Celda 16: Data augmentation para mejorar el entrenamiento

In [None]:
import random

class DataAugmentation:
    """Técnicas de augmentation para datos de traducción"""

    @staticmethod
    def back_translation(text, model, src_lang, tgt_lang, intermediate_lang='eng_Latn'):
        """Traducción ida y vuelta para generar variaciones"""
        # Traducir a idioma intermedio
        intermediate = model.generate_translation(text, src_lang, intermediate_lang)
        # Traducir de vuelta
        back_translated = model.generate_translation(intermediate, intermediate_lang, src_lang)
        return back_translated

    @staticmethod
    def token_dropout(text, dropout_prob=0.1):
        """Elimina tokens aleatoriamente"""
        tokens = text.split()
        kept_tokens = [token for token in tokens if random.random() > dropout_prob]
        return ' '.join(kept_tokens) if kept_tokens else text

    @staticmethod
    def token_shuffle(text, shuffle_distance=3):
        """Mezcla tokens dentro de una ventana"""
        tokens = text.split()
        for i in range(len(tokens)):
            j = min(len(tokens) - 1, i + random.randint(0, shuffle_distance))
            if i != j:
                tokens[i], tokens[j] = tokens[j], tokens[i]
        return ' '.join(tokens)

    @staticmethod
    def synonym_replacement(text, replacement_prob=0.1):
        """Reemplaza palabras con sinónimos (simplificado)"""
        # Diccionario simple de sinónimos
        synonyms = {
            'good': ['great', 'excellent', 'nice'],
            'bad': ['poor', 'terrible', 'awful'],
            'big': ['large', 'huge', 'enormous'],
            'small': ['tiny', 'little', 'minute'],
            # Agregar más sinónimos según necesidad
        }

        tokens = text.split()
        augmented_tokens = []

        for token in tokens:
            token_lower = token.lower()
            if token_lower in synonyms and random.random() < replacement_prob:
                augmented_tokens.append(random.choice(synonyms[token_lower]))
            else:
                augmented_tokens.append(token)

        return ' '.join(augmented_tokens)

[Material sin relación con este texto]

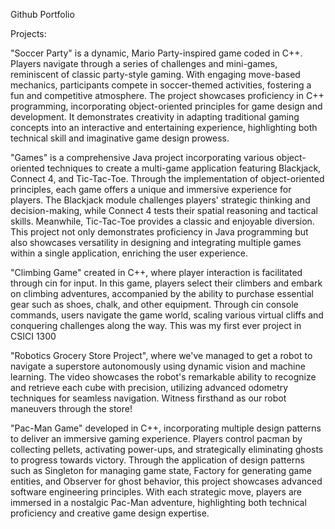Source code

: Github Portfolio

Projects:

"Soccer Party" is a dynamic, Mario Party-inspired game coded in C++. Players navigate through a series of challenges and mini-games, reminiscent of classic party-style gaming. With engaging move-based mechanics, participants compete in soccer-themed activities, fostering a fun and competitive atmosphere. The project showcases proficiency in C++ programming, incorporating object-oriented principles for game design and development. It demonstrates creativity in adapting traditional gaming concepts into an interactive and entertaining experience, highlighting both technical skill and imaginative game design prowess.

"Games" is a comprehensive Java project incorporating various object-oriented techniques to create a multi-game application featuring Blackjack, Connect 4, and Tic-Tac-Toe. Through the implementation of object-oriented principles, each game offers a unique and immersive experience for players. The Blackjack module challenges players' strategic thinking and decision-making, while Connect 4 tests their spatial reasoning and tactical skills. Meanwhile, Tic-Tac-Toe provides a classic and enjoyable diversion. This project not only demonstrates proficiency in Java programming but also showcases versatility in designing and integrating multiple games within a single application, enriching the user experience.

"Climbing Game" created in C++, where player interaction is facilitated through cin for input. In this game, players select their climbers and embark on climbing adventures, accompanied by the ability to purchase essential gear such as shoes, chalk, and other equipment. Through cin console commands, users navigate the game world, scaling various virtual cliffs and conquering challenges along the way.  This was my first ever project in CSICI 1300

"Robotics Grocery Store Project", where we've managed to get a robot to navigate a superstore autonomously using dynamic vision and machine learning. The video showcases the robot's remarkable ability to recognize and retrieve each cube with precision, utilizing advanced odometry techniques for seamless navigation. Witness firsthand as our robot maneuvers through the store!

"Pac-Man Game" developed in C++, incorporating multiple design patterns to deliver an immersive gaming experience. Players control pacman by collecting pellets, activating power-ups, and strategically eliminating ghosts to progress towards victory. Through the application of design patterns such as Singleton for managing game state, Factory for generating game entities, and Observer for ghost behavior, this project showcases advanced software engineering principles. With each strategic move, players are immersed in a nostalgic Pac-Man adventure, highlighting both technical proficiency and creative game design expertise.
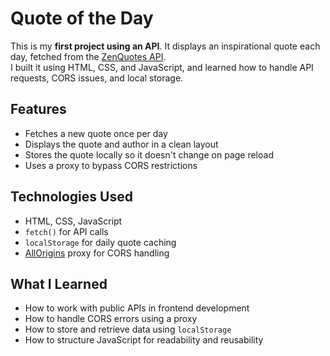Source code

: # Quote of the Day

This is my **first project using an API**. 
It displays an inspirational quote each day, fetched from the [ZenQuotes API](https://zenquotes.io/).  
I built it using HTML, CSS, and JavaScript, and learned how to handle API requests, CORS issues, and local storage.

## Features

- Fetches a new quote once per day
- Displays the quote and author in a clean layout
- Stores the quote locally so it doesn't change on page reload
- Uses a proxy to bypass CORS restrictions

## Technologies Used

- HTML, CSS, JavaScript
- `fetch()` for API calls
- `localStorage` for daily quote caching
- [AllOrigins](https://allorigins.win) proxy for CORS handling

## What I Learned

- How to work with public APIs in frontend development
- How to handle CORS errors using a proxy
- How to store and retrieve data using `localStorage`
- How to structure JavaScript for readability and reusability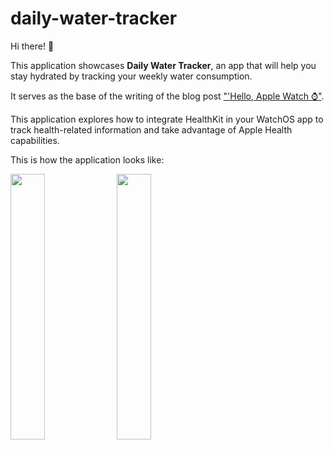 # daily-water-tracker

Hi there! 👋 

This application showcases **Daily Water Tracker**, an app that will help you stay hydrated by tracking your weekly water consumption. 

It serves as the base of the writing of the blog post ["'Hello, Apple Watch ⌚"](https://tiagohenriques.vercel.app/blog/watchos-healthkit-app).

This application explores how to integrate HealthKit in your WatchOS app to track health-related information and take advantage of Apple Health capabilities.

This is how the application looks like:

<p float="center">
  <img src="https://tiagohenriques.vercel.app/static/images/blog/watchos-healthkit-app/app-root-view.png" width="33%" />
  <img src="https://tiagohenriques.vercel.app/static/images/blog/watchos-healthkit-app/water-bar-chart.png" width="33%" /> 
</p>
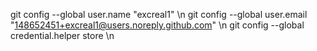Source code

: git config --global user.name "excreal1" \n
git config --global user.email "148652451+excreal1@users.noreply.github.com" \n
git config --global credential.helper store \n
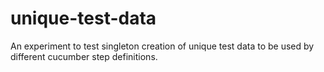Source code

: # unique-test-data
An experiment to test singleton creation of unique test data to be used by different cucumber step definitions.
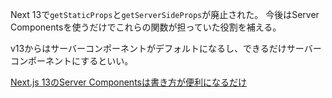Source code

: Next 13で`getStaticProps`と`getServerSideProps`が廃止された。
今後はServer Componentsを使うだけでこれらの関数が担っていた役割を補える。

v13からはサーバーコンポーネントがデフォルトになるし、できるだけサーバーコンポーネントにするといい。

[Next.js 13のServer Componentsは書き方が便利になるだけ](https://zenn.dev/sumiren/articles/f39a151e7320d5)
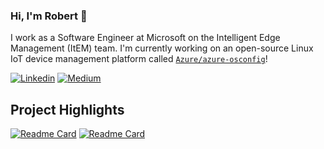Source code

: ### Hi, I'm Robert 👋

I work as a Software Engineer at Microsoft on the Intelligent Edge Management (ItEM) team. I'm currently working on an open-source Linux IoT device management platform called [`Azure/azure-osconfig`](https://github.com/Azure/azure-osconfig)!

[![Linkedin](https://img.shields.io/badge/LinkedIn-0077B5?style=for-the-badge&logo=linkedin&logoColor=white)](https://www.linkedin.com/in/robert-schaedler-iii)
[![Medium](https://img.shields.io/badge/Medium-12100E?style=for-the-badge&logo=medium&logoColor=white)](https://medium.com/@robertschaedler3)

## Project Highlights

[![Readme Card](https://github-readme-stats.vercel.app/api/pin/?username=Azure&repo=azure-osconfig)](https://github.com/Azure/azure-osconfig)
[![Readme Card](https://github-readme-stats.vercel.app/api/pin/?username=robertschaedler3&repo=robertschaedler.com)](https://github.com/Azure/azure-osconfig)

<!-- ----

[![Top Langs](https://github-readme-stats.vercel.app/api/top-langs/?username=robertschaedler3&layout=compact&hide=shell,jupyter%20notebook,css,scss,html&langs_count=10)](https://github.com/anuraghazra/github-readme-stats) -->
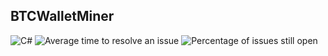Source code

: ## BTCWalletMiner

![C#](https://img.shields.io/badge/c%23-%23239120.svg?style=for-the-badge&logo=c-sharp&logoColor=white)
![Average time to resolve an issue](http://isitmaintained.com/badge/resolution/schwaaaa/BTCWalletMiner.svg)
![Percentage of issues still open](http://isitmaintained.com/badge/open/schwaaaa/BTCWalletMiner.svg)
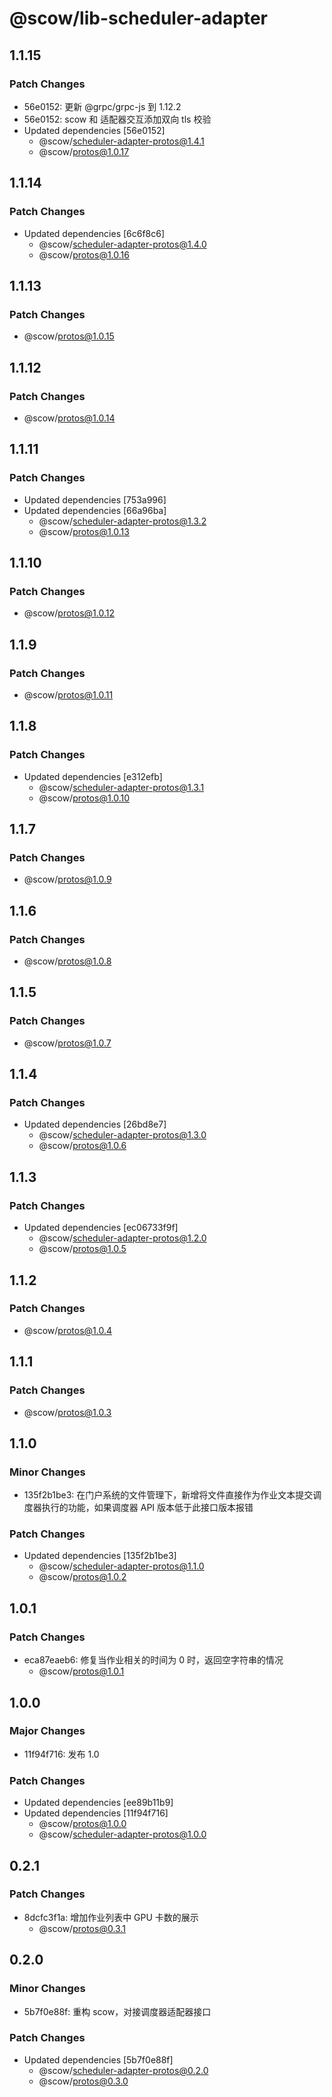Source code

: # @scow/lib-scheduler-adapter

## 1.1.15

### Patch Changes

- 56e0152: 更新 @grpc/grpc-js 到 1.12.2
- 56e0152: scow 和 适配器交互添加双向 tls 校验
- Updated dependencies [56e0152]
  - @scow/scheduler-adapter-protos@1.4.1
  - @scow/protos@1.0.17

## 1.1.14

### Patch Changes

- Updated dependencies [6c6f8c6]
  - @scow/scheduler-adapter-protos@1.4.0
  - @scow/protos@1.0.16

## 1.1.13

### Patch Changes

- @scow/protos@1.0.15

## 1.1.12

### Patch Changes

- @scow/protos@1.0.14

## 1.1.11

### Patch Changes

- Updated dependencies [753a996]
- Updated dependencies [66a96ba]
  - @scow/scheduler-adapter-protos@1.3.2
  - @scow/protos@1.0.13

## 1.1.10

### Patch Changes

- @scow/protos@1.0.12

## 1.1.9

### Patch Changes

- @scow/protos@1.0.11

## 1.1.8

### Patch Changes

- Updated dependencies [e312efb]
  - @scow/scheduler-adapter-protos@1.3.1
  - @scow/protos@1.0.10

## 1.1.7

### Patch Changes

- @scow/protos@1.0.9

## 1.1.6

### Patch Changes

- @scow/protos@1.0.8

## 1.1.5

### Patch Changes

- @scow/protos@1.0.7

## 1.1.4

### Patch Changes

- Updated dependencies [26bd8e7]
  - @scow/scheduler-adapter-protos@1.3.0
  - @scow/protos@1.0.6

## 1.1.3

### Patch Changes

- Updated dependencies [ec06733f9f]
  - @scow/scheduler-adapter-protos@1.2.0
  - @scow/protos@1.0.5

## 1.1.2

### Patch Changes

- @scow/protos@1.0.4

## 1.1.1

### Patch Changes

- @scow/protos@1.0.3

## 1.1.0

### Minor Changes

- 135f2b1be3: 在门户系统的文件管理下，新增将文件直接作为作业文本提交调度器执行的功能，如果调度器 API 版本低于此接口版本报错

### Patch Changes

- Updated dependencies [135f2b1be3]
  - @scow/scheduler-adapter-protos@1.1.0
  - @scow/protos@1.0.2

## 1.0.1

### Patch Changes

- eca87eaeb6: 修复当作业相关的时间为 0 时，返回空字符串的情况
  - @scow/protos@1.0.1

## 1.0.0

### Major Changes

- 11f94f716: 发布 1.0

### Patch Changes

- Updated dependencies [ee89b11b9]
- Updated dependencies [11f94f716]
  - @scow/protos@1.0.0
  - @scow/scheduler-adapter-protos@1.0.0

## 0.2.1

### Patch Changes

- 8dcfc3f1a: 增加作业列表中 GPU 卡数的展示
  - @scow/protos@0.3.1

## 0.2.0

### Minor Changes

- 5b7f0e88f: 重构 scow，对接调度器适配器接口

### Patch Changes

- Updated dependencies [5b7f0e88f]
  - @scow/scheduler-adapter-protos@0.2.0
  - @scow/protos@0.3.0
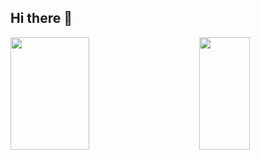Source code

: ## Hi there 👋
<div>
  <img height="180em" width="50%" src="https://github-readme-stats.vercel.app/api?username=marcuspcouto&show_icons=true&theme=react" />
    <img align="right" height="180em" width="40%" src="https://github-readme-stats.vercel.app/api/top-langs/?username=marcuspcouto&layout=compact&langs_count=16&theme=react"/>
</div>
<!--
**marcuspcouto/marcuspcouto** is a ✨ _special_ ✨ repository because its `README.md` (this file) appears on your GitHub profile.

Here are some ideas to get you started:

- 🔭 I’m currently working on ...
- 🌱 I’m currently learning ...
- 👯 I’m looking to collaborate on ...
- 🤔 I’m looking for help with ...
- 💬 Ask me about ...
- 📫 How to reach me: ...
- 😄 Pronouns: ...
- ⚡ Fun fact: ...
-->
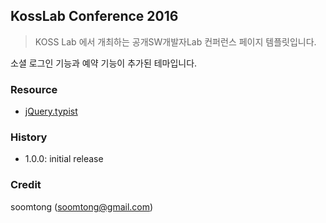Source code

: ## KossLab Conference 2016

> KOSS Lab 에서 개최하는 공개SW개발자Lab 컨퍼런스 페이지 템플릿입니다.

소셜 로그인 기능과 예약 기능이 추가된 테마입니다.

### Resource

- [jQuery.typist](http://albburtsev.github.io/jquery.typist/)

### History

- 1.0.0: initial release

### Credit

soomtong (soomtong@gmail.com)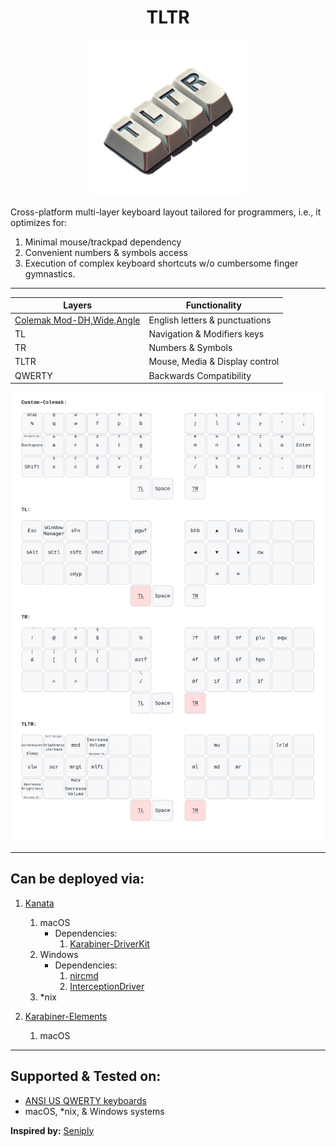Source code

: <h1 align='center'>TLTR</h1>
<div align='center'>
    <img title='TLTR' src='./assets/logo.png' alt='Logo for the layout' height='250px'/>
</div>

Cross-platform multi-layer keyboard layout tailored for programmers, i.e., it optimizes for:
1. Minimal mouse/trackpad dependency
2. Convenient numbers & symbols access
3. Execution of complex keyboard shortcuts w/o cumbersome finger gymnastics.

---

| Layers                                                                                 | Functionality                  |
| ------                                                                                 | -------------                  |
| [Colemak Mod-DH,Wide,Angle](https://github.com/ColemakMods/mod-dh?tab=readme-ov-file)  | English letters & punctuations |
| TL                                                                                     | Navigation & Modifiers keys    |
| TR                                                                                     | Numbers & Symbols              |
| TLTR                                                                                   | Mouse, Media & Display control |
| QWERTY                                                                                 | Backwards Compatibility        |

<div align='center'>
    <img title='Layers' src='./keymap-drawer/t1.svg' alt='Layers of the keyboard layout visualized'/>
</div>

---

## Can be deployed via:
1. [Kanata](https://github.com/jtroo/kanata/)
    1. macOS
        * Dependencies:
            1. [Karabiner-DriverKit](https://github.com/pqrs-org/Karabiner-DriverKit-VirtualHIDDevice/blob/main/dist/Karabiner-DriverKit-VirtualHIDDevice-3.1.0.pkg)
    2. Windows
        * Dependencies:
            1. [nircmd](https://www.nirsoft.net/utils/nircmd.html)
            2. [InterceptionDriver](https://github.com/oblitum/Interception)
    3. *nix

2. [Karabiner-Elements](https://github.com/pqrs-org/Karabiner-Elements)
    1. macOS

---

## Supported & Tested on:
- [ANSI US QWERTY keyboards](https://en.m.wikipedia.org/wiki/File:ANSI_US_QWERTY_(Windows).svg)
- macOS, *nix, & Windows systems

**Inspired by:** [Seniply](https://github.com/stevep99/seniply)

def augment_training_data(data_pairs, augmentation_factor=2):
    """Aumenta los datos de entrenamiento"""
    augmenter = DataAugmentation()
    augmented_pairs = []

    for source, target, src_lang, tgt_lang in data_pairs:
        # Agregar par original
        augmented_pairs.append((source, target, src_lang, tgt_lang))

        # Agregar variaciones
        for _ in range(augmentation_factor - 1):
            aug_method = random.choice([
                augmenter.token_dropout,
                augmenter.token_shuffle,
                augmenter.synonym_replacement
            ])

            aug_source = aug_method(source)
            augmented_pairs.append((aug_source, target, src_lang, tgt_lang))

    random.shuffle(augmented_pairs)
    return augmented_pairs

# Aumentar datos de entrenamiento
# augmented_train_pairs = augment_training_data(train_pairs, augmentation_factor=2)
# print(f"Original pairs: {len(train_pairs)}")
# print(f"Augmented pairs: {len(augmented_train_pairs)}")

Celda 17: Optimización de memoria y velocidad

In [None]:
class OptimizedHybridModel(HybridNLLBByT5Model):
    """Versión optimizada del modelo híbrido con mixed precision y gradient checkpointing"""

    def __init__(self, config):
        super().__init__(config)

        # Habilitar gradient checkpointing para ahorrar memoria
        if hasattr(self.nllb_model, 'gradient_checkpointing_enable'):
            self.nllb_model.gradient_checkpointing_enable()
        if hasattr(self.byt5_model, 'gradient_checkpointing_enable'):
            self.byt5_model.gradient_checkpointing_enable()

        # Configurar mixed precision
        self.use_amp = torch.cuda.is_available()

    def forward_with_amp(self, *args, **kwargs):
        """Forward pass con automatic mixed precision"""
        if self.use_amp:
            with torch.cuda.amp.autocast():
                return self.forward(*args, **kwargs)
        else:
            return self.forward(*args, **kwargs)

def train_with_optimization(model, train_pairs, val_pairs, config, device):
    """Entrenamiento optimizado con mixed precision y gradient accumulation"""

    # Preparar datos
    tokenizer = model.byt5_tokenizer
    train_dataset = MultilingualTranslationDataset(train_pairs, tokenizer, config.max_length)
    val_dataset = MultilingualTranslationDataset(val_pairs, tokenizer, config.max_length)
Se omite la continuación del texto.